======== RECORDS SUPPLIED

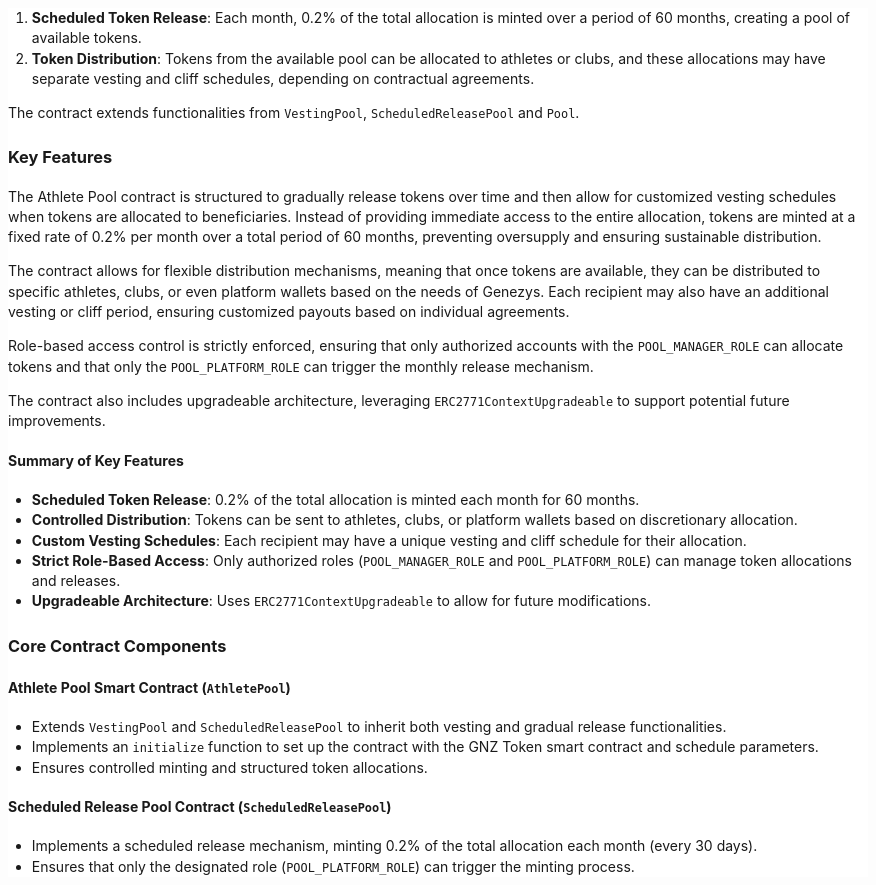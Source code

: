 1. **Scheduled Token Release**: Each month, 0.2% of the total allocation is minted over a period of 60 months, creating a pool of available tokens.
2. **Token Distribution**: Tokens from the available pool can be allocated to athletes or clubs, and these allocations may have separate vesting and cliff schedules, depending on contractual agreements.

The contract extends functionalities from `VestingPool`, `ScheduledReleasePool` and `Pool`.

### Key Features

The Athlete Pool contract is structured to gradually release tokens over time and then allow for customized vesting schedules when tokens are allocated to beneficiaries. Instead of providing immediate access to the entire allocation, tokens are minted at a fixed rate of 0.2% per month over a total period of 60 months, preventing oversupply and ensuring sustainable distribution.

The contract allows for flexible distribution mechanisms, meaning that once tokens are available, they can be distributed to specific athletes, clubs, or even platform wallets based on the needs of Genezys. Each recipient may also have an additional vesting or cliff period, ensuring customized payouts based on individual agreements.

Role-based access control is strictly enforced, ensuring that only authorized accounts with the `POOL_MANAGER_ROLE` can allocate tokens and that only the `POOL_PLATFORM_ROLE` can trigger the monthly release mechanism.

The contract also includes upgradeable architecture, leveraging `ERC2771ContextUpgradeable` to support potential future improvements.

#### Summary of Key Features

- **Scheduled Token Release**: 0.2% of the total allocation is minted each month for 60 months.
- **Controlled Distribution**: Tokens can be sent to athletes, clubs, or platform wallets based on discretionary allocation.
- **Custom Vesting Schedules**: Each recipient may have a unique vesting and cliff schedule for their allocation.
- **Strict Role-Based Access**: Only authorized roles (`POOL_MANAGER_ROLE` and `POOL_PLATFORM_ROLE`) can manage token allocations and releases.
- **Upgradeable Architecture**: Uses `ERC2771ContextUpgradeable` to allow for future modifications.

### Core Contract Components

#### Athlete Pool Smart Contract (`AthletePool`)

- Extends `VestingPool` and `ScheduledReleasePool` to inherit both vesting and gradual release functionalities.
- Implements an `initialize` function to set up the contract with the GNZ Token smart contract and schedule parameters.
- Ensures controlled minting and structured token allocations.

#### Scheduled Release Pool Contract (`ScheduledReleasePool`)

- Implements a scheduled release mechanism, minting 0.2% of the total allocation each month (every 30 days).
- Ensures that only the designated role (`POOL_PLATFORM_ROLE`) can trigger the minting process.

================

WORK INSTRUCTIONS
Each line from the one containing "#### Athlete Pool" through the last line of the entries is to be copied exactly, with no other lines added.

RESULT OF THE TASK
#### Athlete Pool Smart Contract (`AthletePool`)

- Extends `VestingPool` and `ScheduledReleasePool` to inherit both vesting and gradual release functionalities.
- Implements an `initialize` function to set up the contract with the GNZ Token smart contract and schedule parameters.
- Ensures controlled minting and structured token allocations.

#### Scheduled Release Pool Contract (`ScheduledReleasePool`)

- Implements a scheduled release mechanism, minting 0.2% of the total allocation each month (every 30 days).
- Ensures that only the designated role (`POOL_PLATFORM_ROLE`) can trigger the minting process.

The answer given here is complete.